How to Cut Food for Little Fingers

One of the most counterintuitive aspects of baby led weaning was the fact that babies need large pieces of food in the beginning, and smaller ones later on. 

Until babies have mastered the pincer grasp (the ability to pick up a small object with a thumb and index finger), larger slices of food make eating an easier task. At around 8-12 months, the pincer grasp develops and you’ll find your little one will prefer smaller pieces of food to show off their new skill set. Until then, food that can be held in their fist with some of the food exposed to eat is actually the perfect size.

But “small” and “big” are pretty vague directives, so here’s some go-to tips on how to cut and serve food for little fingers just starting their baby led weaning journey. Sometimes just offering a child a previously rejected food prepared in a new way keeps their exploring minds engaged — and less likely to become “bored” with a food that they’ve gotten used to as they get older. 

Keep the skin on.

Slippery foods like bananas and avocados are popular “starting” foods because they are easy (no cooking needed!), healthful and naturally tender. However, they are also extremely slippery and babies can become frustrated when their attempts to pick it up fail or when their hands become too dirty (a problem a couple of my daughter’s friends have, ha!). Cut a banana so there is a “handle” of skin, or leave the skin of avocados on. Just make sure to wash the skin well whether or not you’ve bought organic food. Your baby has a natural ability to quickly learn what is and isn’t edible — you’ll be surprised at how quickly they spit out the skin!

Cut crayon-sized strips.

Whether it’s meat, bread, veggies or fruit — try cutting strips about the size of a large Crayola crayon. The crayons are perfectly sized for little hands, so it’s an easy way to remember a good starting size when slicing up things to eat. Too long or thick, and it can be “too much” for little hands, making them reject the food (AKA you thinking your darling simply hates carrots!). Too short or thin, and it can disappear into their fists, making it also difficult to eat. Crayon size is perfect — enough to hold onto and eat at the same time! 

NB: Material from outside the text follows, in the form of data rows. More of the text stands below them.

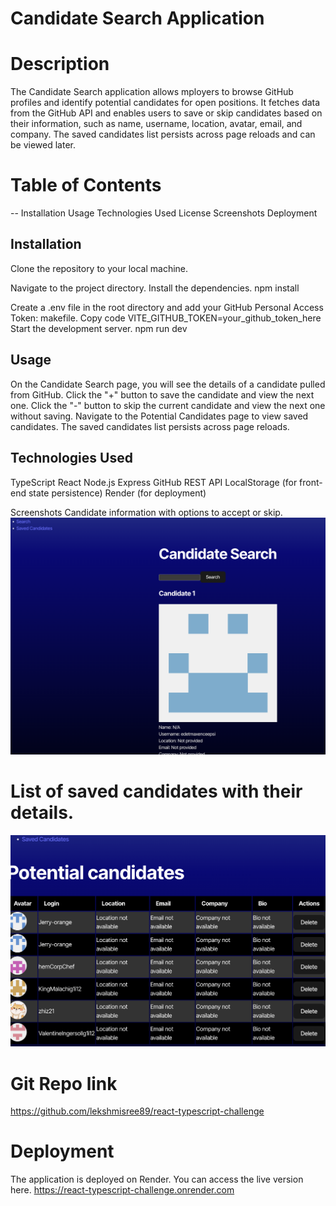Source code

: 

# Candidate Search Application


# Description


The Candidate Search application allows mployers to browse GitHub profiles and identify potential candidates for open positions. It fetches data from the GitHub API and enables users to save or skip candidates based on their information, such as name, username, location, avatar, email, and company. The saved candidates list persists across page reloads and can be viewed later.

# Table of Contents
 -- Installation
 Usage
 Technologies Used
 License
 Screenshots
 Deployment
 
 
 ## Installation


Clone the repository to your local machine.

Navigate to the project directory.
Install the dependencies.
npm install

Create a .env file in the root directory and add your GitHub Personal Access Token:
makefile.
Copy code
VITE_GITHUB_TOKEN=your_github_token_here
Start the development server.
npm run dev

## Usage
On the Candidate Search page, you will see the details of a candidate pulled from GitHub.
Click the "+" button to save the candidate and view the next one.
Click the "-" button to skip the current candidate and view the next one without saving.
Navigate to the Potential Candidates page to view saved candidates.
The saved candidates list persists across page reloads.


## Technologies Used
TypeScript
React
Node.js
Express
GitHub REST API
LocalStorage (for front-end state persistence)
Render (for deployment)



Screenshots
Candidate information with options to accept or skip.
![screenshot:search page](image.png)


# List of saved candidates with their details.
![saved candidate page](image-2.png)



 # Git Repo link
 https://github.com/lekshmisree89/react-typescript-challenge

# Deployment
The application is deployed on Render. You can access the live version here.
https://react-typescript-challenge.onrender.com

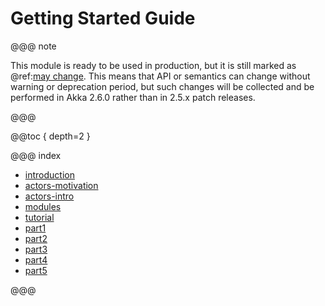 # Getting Started Guide

@@@ note

This module is ready to be used in production, but it is still marked as @ref:[may change](../../common/may-change.md).
This means that API or semantics can change without warning or deprecation period, but such changes will
be collected and be performed in Akka 2.6.0 rather than in 2.5.x patch releases.

@@@

@@toc { depth=2 }

@@@ index

 * [introduction](introduction.md)
 * [actors-motivation](actors-motivation.md)
 * [actors-intro](actors-intro.md)
 * [modules](modules.md)
 * [tutorial](tutorial.md)
 * [part1](tutorial_1.md)
 * [part2](tutorial_2.md)
 * [part3](tutorial_3.md)
 * [part4](tutorial_4.md)
 * [part5](tutorial_5.md)

@@@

If it’s hard, cut it thin. If it’s soft, cut it thick.

Their little gums are surprisingly strong — my daughter didn’t have teeth until 15 months and tore into steak, apples and lettuce. You’d be surprised at what they can do, and how neat it is to watch your 7 month old pull food out of her mouth because she knows she put in too much. However, I always felt a bit safer cutting an apple into thin, quarter inch sized slices instead of big wedges while she was still flashing her sweet gummy smile. For softer foods like avocados, however, I tried to keep the wedges no thinner than the thickness of a large crayon so it didn’t fall apart too easily. Stems of broccoli, lightly steamed, are also the perfect size for little fists to grab a stem and munch on the soft top.

Create texture.

If I’m not cutting easy-to-hold strips, I will often use a crinkle cutter to create some texture. The waves seem to make it a bit easier for their little hands to grasp. Also, I’ve occasionally rolled slippery mango or avocado in chia seeds, making it a tad easier to pick up (although beware, it’s messy!).

Offer opportunities to practice their pincer grasp.

Every now and then, even before her grasp was developed, I’d throw some blueberries or peas or diced chicken on her plate to let her start playing around with smaller pieces of food. Remember the difference between choking vs. gagging and continue to avoid round, hard foods like whole grapes, nuts and cherry tomatoes….but small blueberries, peas or diced yams are great ways to start on smaller whole foods. I typically cut anywhere from a Cheerio-sized bite to a penny — small enough to reduce choking but large enough to grasp with unrefined motor skills!